Pazar günü kahvaltının ardından çocuklar, renkli kağıt bale kostümleri tasarladıkları, temel bale pozisyonlarını öğrendikleri, koroda şarkı söyledikleri (bazıları diğerlerinden daha coşkulu) ve Yılanlar ve Merdivenler'in opera versiyonunu sergiledikleri atölye çalışmalarına katıldılar. Oyun, operanın smokin ve renkli silindir şapka giyen sahne müdürü Giordano Punturo tarafından tasarlandı ve denetlendi.

Çocuklar hakkında hiçbir şey bilmediğini söyledi, “ama hayatımın en güzel anlarını yaşadım.”

Birlikte şarkı söyleyip fotoğraf çektirdikten sonra artık eve dönme vakti gelmişti.

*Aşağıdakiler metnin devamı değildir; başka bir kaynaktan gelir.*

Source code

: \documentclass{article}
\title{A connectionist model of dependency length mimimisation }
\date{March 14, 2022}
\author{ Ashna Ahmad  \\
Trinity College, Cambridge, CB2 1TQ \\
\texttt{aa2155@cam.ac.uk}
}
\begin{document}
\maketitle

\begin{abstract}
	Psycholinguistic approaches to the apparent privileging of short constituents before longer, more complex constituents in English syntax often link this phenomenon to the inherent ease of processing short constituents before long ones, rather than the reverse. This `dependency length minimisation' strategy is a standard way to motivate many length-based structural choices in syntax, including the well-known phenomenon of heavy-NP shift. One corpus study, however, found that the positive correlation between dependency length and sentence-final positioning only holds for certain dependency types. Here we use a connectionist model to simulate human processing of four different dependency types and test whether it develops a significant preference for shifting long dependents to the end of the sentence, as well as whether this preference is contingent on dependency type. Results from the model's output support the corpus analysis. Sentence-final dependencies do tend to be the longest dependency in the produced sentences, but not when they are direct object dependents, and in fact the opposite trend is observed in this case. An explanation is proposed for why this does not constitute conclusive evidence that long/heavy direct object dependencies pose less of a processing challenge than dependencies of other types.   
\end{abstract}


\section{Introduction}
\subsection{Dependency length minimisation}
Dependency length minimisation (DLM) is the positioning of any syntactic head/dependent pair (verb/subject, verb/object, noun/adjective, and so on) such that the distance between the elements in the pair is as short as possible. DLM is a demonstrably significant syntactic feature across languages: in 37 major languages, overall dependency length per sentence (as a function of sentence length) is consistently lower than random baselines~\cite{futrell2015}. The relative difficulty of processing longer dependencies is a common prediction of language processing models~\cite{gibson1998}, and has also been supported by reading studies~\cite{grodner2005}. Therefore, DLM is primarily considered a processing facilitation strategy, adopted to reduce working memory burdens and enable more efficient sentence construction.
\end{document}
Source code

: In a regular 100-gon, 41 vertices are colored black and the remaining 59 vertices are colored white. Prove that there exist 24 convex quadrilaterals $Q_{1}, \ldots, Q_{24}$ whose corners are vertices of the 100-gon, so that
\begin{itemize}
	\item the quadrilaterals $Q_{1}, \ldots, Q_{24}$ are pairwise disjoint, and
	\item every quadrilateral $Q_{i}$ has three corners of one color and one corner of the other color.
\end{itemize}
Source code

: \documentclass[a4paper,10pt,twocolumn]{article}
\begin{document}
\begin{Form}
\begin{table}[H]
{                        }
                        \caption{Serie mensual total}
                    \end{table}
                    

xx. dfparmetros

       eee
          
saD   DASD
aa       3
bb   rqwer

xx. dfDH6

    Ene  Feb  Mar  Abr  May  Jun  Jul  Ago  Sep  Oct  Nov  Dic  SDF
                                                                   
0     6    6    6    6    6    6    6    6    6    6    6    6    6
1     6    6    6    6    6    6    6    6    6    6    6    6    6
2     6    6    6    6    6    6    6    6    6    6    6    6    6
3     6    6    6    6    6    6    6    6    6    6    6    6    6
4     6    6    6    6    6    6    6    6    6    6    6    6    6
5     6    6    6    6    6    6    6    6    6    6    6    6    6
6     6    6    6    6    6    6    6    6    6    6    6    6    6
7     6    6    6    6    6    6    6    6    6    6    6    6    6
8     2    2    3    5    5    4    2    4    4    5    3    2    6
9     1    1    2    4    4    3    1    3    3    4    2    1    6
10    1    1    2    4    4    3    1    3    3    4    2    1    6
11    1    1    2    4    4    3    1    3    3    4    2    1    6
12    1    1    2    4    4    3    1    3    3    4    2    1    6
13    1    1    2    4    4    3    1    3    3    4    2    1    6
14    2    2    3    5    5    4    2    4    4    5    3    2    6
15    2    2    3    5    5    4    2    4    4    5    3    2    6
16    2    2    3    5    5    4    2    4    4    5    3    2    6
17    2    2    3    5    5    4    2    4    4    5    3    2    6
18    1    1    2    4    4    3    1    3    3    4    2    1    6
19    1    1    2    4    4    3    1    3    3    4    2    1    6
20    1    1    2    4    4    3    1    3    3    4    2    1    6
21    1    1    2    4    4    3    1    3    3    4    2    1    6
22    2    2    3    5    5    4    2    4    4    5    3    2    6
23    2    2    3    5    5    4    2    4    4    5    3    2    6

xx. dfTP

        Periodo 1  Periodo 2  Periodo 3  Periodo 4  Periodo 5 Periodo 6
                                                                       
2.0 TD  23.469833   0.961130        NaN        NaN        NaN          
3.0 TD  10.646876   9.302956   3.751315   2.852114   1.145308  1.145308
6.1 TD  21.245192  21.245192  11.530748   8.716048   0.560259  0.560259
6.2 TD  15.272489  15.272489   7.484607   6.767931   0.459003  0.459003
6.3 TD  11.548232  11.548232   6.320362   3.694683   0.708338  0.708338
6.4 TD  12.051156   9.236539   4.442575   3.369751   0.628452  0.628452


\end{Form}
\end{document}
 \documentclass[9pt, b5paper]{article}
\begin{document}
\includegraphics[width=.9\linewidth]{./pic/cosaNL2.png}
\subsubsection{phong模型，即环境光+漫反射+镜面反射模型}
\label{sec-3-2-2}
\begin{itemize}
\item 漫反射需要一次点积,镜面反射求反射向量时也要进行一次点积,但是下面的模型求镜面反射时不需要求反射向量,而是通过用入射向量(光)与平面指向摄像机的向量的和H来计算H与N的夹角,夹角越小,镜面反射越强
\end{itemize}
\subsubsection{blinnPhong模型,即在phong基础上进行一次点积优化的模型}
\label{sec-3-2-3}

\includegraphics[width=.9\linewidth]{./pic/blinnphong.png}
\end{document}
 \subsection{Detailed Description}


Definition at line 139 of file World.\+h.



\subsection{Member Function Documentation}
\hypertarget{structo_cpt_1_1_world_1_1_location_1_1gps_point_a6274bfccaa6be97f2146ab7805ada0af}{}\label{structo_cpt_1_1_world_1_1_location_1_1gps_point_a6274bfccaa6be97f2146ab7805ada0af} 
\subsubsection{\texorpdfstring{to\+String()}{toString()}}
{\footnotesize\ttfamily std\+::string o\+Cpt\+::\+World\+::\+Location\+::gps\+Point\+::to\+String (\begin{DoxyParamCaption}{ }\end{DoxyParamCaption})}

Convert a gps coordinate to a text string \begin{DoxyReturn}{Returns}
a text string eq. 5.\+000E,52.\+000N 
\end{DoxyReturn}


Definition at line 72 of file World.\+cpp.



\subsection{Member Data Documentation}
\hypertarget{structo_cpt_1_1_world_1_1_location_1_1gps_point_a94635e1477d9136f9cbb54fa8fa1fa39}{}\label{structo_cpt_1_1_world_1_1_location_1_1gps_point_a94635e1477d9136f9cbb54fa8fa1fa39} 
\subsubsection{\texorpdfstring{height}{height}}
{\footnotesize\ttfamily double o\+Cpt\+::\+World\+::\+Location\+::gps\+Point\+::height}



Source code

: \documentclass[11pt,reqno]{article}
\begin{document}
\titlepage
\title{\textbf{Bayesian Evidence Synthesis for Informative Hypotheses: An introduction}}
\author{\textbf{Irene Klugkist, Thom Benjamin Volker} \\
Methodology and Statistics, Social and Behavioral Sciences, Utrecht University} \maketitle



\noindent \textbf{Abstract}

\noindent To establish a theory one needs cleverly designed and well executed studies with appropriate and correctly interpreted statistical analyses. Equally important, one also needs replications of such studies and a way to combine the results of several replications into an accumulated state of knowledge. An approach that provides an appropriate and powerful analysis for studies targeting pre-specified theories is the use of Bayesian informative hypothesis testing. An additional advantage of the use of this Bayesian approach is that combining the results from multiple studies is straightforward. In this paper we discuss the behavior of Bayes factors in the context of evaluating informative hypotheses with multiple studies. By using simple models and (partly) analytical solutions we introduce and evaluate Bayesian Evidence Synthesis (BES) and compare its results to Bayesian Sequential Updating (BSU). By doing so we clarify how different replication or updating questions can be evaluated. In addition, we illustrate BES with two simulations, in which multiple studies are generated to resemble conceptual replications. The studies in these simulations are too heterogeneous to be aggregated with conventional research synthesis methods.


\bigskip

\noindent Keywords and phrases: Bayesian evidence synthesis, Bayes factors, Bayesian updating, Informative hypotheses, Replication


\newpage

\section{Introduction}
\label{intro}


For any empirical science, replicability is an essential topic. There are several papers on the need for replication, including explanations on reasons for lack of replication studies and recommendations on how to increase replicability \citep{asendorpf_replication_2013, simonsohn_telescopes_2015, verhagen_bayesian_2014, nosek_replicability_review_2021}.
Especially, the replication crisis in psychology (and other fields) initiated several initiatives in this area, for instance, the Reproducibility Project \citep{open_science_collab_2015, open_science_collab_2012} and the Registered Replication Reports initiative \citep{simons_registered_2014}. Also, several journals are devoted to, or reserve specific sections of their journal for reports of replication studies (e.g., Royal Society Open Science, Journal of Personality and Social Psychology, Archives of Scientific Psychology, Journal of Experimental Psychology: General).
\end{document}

“Eğlendin mi?” Bay Giambrone çocuklara sordu. “Evet!!” tezahürat yaptılar. “İyi uyudun mu?” diye sordu ve daha karışık bir yanıt aldı. Çok sayıda “hayır” sesi duyuldu. Yakında tekrar gelin, dedi.


Neredeyse 11 yaşında olan Andrea Quadrini, kendisini almaya gelen anne ve babasına sarıldıktan sonra, takımının yılanlar ve merdivenler yarışını kazandığını ve hazine avının özellikle eğlenceli olduğunu söylemek için sabırsızlanıyordu.

“Vay canına,” dedi. “İlk defa bir opera binası görüyordum.”